Girls Medical School - December 10, 1945 Life magazine

Excerpt from January 18, 1943 Life magazine

 Woman's Medical College of Pennsylvania, Now 95 Years old, is the only one in the U.S.

In 1847 bright, persevering Elizabeth Blackwell wangled her way into the Geneva (N. Y.) Medical Institution. Two years later she graduated with distinction, becoming the first woman in the U. S. to obtain an M.D. degree. But when her sister sought to duplicate Elizabeth's feat she found the school doors closed to her. Mid-19th Century America felt that no nice girl should be interested in the study of medicine. In 1850 a group of six Philadelphians, feeling that girls like the Blackwell sisters should be encouraged, founded the Female Medical College of Pennsylvania a block from the house where Betsy Ross sewed together the first American flag. They too, encountered prim obduracy. The American Medical Association refused to recognize the “irregular" institution. No professional journal would print its announcements. The county medical society excommunicated its professors. But aspiring women flocked to the school, which in 1867 changed its name to the Woman's Medical College of Pennsylvania. Although it once had many imitators, it is now the only U.S. medical college solely for women. Its battle for acceptance is long past.
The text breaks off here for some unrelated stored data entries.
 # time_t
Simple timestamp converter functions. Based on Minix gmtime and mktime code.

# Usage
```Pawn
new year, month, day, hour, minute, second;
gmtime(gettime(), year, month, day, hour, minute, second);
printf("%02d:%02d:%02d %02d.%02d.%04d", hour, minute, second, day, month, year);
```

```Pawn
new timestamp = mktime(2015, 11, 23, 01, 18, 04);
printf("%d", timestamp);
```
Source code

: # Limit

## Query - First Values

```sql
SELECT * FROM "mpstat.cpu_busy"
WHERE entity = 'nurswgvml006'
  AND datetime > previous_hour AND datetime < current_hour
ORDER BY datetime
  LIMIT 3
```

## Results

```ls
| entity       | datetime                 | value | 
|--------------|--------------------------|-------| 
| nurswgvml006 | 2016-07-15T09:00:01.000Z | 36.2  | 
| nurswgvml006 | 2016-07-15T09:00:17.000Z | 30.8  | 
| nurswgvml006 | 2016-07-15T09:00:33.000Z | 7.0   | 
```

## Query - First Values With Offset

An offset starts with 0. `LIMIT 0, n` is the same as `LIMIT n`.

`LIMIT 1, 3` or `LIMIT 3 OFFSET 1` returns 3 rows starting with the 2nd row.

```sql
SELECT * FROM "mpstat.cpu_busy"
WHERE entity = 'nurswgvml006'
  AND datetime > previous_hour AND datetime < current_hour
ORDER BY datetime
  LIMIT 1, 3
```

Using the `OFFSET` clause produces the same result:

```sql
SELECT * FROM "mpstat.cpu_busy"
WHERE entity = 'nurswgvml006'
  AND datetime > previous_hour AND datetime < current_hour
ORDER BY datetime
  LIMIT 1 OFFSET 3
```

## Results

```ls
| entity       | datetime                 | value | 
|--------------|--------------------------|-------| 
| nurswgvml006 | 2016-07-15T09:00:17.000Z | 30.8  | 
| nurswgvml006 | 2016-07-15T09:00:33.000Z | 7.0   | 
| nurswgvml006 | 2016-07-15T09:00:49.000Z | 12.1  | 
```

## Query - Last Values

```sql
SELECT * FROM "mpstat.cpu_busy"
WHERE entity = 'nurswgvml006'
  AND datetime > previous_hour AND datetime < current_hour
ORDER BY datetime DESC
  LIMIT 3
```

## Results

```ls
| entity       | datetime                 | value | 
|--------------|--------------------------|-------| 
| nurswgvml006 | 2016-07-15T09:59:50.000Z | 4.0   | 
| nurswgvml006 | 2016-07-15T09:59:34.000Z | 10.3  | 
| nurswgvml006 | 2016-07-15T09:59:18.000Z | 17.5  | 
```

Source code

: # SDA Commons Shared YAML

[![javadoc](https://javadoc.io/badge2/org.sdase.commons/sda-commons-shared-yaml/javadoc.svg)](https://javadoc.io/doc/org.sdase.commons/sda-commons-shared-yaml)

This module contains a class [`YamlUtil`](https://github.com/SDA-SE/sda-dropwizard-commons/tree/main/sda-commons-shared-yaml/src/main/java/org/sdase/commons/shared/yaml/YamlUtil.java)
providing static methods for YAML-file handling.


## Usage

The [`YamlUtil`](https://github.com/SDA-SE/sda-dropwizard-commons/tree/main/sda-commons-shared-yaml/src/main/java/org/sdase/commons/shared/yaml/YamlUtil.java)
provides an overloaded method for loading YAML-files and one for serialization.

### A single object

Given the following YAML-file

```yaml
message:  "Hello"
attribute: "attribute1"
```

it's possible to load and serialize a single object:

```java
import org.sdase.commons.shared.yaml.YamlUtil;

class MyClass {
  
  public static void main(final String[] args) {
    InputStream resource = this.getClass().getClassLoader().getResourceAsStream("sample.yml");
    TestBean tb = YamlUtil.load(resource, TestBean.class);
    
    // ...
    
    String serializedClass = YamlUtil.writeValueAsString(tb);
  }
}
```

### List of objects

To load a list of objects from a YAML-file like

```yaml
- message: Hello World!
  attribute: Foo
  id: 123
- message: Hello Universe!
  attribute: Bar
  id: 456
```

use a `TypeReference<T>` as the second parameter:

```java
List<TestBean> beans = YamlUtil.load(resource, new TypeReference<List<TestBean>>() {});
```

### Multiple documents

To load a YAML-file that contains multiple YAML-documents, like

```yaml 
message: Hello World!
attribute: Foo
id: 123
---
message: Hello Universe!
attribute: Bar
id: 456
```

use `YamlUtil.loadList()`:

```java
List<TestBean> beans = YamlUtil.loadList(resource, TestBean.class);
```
Currently 160 students are studying medicine in its well-equipped modern building which stands on a high tract in Philadelphia on which, a legend has it, Thomas Jefferson once hoped to build the Capitol of the U. S. Its 2,000 graduates are no longer merely tolerated but are highly respected by the medical world. Many embark on the hard career of medical missionary. America's first woman medical missionary was a member of the W. M. C. of Pa. class of '69. During the war the school's dean, Dr. Margaret Craighill, became the first woman doctor ever to be commissioned in the Army Medical Corps.